Saved data entries
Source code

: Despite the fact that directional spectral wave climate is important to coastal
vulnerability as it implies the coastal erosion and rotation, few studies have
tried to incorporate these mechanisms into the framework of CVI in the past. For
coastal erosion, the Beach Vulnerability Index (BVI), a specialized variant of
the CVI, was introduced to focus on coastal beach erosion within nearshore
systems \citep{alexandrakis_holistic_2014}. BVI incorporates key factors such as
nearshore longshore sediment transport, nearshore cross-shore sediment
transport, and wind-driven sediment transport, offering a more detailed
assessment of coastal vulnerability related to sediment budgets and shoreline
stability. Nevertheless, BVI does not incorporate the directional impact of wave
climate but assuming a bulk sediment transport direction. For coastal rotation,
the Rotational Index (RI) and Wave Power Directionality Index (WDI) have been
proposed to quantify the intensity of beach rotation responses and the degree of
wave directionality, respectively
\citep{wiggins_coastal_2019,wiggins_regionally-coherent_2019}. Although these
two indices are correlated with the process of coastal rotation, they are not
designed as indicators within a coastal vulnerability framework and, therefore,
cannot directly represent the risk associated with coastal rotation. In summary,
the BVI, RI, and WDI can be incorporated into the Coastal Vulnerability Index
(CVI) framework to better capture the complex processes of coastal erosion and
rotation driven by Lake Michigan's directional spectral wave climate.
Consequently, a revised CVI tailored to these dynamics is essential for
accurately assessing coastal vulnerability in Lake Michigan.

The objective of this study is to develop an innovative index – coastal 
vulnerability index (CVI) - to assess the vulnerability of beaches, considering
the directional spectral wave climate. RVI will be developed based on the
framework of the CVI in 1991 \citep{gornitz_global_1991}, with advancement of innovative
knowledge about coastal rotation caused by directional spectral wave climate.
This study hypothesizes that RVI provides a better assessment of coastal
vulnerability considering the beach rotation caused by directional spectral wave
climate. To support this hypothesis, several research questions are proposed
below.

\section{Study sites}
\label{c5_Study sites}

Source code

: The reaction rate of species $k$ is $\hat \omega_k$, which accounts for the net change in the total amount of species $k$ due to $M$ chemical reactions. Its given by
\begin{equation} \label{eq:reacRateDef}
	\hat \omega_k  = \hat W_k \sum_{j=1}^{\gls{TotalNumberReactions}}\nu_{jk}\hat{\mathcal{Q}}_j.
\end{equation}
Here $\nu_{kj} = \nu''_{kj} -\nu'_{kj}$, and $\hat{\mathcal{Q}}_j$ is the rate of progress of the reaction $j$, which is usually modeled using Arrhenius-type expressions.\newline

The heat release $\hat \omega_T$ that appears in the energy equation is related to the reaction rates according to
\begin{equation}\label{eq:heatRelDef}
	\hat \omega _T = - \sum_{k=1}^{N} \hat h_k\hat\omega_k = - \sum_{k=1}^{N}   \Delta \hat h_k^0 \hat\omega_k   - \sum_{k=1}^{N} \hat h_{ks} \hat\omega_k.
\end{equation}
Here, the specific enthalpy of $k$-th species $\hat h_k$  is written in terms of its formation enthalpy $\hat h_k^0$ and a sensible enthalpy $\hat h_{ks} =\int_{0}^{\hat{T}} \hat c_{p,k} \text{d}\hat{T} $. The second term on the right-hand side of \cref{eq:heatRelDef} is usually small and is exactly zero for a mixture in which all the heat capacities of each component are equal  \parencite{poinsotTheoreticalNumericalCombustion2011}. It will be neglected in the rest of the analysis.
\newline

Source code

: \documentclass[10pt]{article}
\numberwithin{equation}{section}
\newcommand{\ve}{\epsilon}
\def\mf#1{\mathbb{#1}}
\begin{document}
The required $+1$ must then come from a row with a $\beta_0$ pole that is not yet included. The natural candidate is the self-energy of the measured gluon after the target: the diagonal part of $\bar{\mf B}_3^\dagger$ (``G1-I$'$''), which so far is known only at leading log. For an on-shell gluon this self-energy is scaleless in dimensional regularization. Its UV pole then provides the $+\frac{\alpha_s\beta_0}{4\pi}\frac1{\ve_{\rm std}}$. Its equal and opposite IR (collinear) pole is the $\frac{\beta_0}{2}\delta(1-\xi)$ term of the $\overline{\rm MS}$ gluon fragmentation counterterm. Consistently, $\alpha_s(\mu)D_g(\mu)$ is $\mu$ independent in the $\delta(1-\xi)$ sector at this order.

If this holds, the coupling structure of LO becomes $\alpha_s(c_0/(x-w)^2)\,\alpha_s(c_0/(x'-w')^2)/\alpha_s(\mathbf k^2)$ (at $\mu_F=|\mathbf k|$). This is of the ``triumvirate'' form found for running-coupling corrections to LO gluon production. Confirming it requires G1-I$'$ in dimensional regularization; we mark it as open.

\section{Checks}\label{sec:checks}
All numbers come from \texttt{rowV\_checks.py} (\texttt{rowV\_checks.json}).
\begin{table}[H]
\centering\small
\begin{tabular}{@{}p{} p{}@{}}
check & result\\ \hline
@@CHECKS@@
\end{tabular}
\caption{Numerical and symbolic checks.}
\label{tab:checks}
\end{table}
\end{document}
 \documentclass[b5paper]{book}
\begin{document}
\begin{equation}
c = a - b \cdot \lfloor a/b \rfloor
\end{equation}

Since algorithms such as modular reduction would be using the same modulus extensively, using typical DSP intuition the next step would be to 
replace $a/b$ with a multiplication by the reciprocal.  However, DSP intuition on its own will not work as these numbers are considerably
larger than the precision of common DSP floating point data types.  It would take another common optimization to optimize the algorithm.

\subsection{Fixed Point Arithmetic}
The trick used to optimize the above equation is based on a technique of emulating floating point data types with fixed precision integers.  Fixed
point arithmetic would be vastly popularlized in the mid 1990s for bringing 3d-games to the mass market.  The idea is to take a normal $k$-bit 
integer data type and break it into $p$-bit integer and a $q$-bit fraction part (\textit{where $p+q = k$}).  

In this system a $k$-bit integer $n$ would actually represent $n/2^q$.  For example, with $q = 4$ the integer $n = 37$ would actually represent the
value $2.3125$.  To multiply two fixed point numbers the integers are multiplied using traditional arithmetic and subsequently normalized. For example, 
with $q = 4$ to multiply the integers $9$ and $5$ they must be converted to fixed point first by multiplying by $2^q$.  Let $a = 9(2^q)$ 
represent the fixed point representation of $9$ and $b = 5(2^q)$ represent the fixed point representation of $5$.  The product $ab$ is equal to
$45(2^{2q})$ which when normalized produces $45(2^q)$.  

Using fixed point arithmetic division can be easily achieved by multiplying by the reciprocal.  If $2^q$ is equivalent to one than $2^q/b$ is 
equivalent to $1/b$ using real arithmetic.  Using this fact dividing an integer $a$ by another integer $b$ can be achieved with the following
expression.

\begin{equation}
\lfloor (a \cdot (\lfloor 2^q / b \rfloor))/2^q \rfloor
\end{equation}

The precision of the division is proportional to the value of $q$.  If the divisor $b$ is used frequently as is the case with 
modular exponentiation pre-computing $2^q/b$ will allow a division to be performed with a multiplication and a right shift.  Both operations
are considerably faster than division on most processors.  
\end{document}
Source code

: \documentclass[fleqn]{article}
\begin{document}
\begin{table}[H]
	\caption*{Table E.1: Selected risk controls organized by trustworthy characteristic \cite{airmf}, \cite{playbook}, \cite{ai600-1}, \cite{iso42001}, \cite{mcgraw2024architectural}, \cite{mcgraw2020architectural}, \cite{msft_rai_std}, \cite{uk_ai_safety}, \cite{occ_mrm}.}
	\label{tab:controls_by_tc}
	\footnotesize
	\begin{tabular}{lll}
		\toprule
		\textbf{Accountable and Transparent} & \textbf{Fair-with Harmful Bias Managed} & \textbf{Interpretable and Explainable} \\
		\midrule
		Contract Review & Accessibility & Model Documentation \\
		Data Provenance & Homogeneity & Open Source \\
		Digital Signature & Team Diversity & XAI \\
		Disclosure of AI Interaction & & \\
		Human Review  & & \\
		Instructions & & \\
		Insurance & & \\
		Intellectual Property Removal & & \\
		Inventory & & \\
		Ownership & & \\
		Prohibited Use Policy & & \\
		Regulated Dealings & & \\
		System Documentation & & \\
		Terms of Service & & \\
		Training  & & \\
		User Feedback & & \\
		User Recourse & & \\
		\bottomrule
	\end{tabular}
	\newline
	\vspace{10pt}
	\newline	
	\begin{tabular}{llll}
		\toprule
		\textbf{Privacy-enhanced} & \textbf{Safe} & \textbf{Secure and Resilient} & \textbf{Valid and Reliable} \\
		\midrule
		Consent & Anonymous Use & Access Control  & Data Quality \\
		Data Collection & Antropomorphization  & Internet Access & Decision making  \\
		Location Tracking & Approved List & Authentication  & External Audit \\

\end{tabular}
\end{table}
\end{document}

● Assigned task
The required output is every line above from the one with "expression." down to the one with "The precision of the", restated word for word, ends included.

● Response to this task
expression.

\begin{equation}
\lfloor (a \cdot (\lfloor 2^q / b \rfloor))/2^q \rfloor
\end{equation}

The precision of the division is proportional to the value of $q$.  If the divisor $b$ is used frequently as is the case with 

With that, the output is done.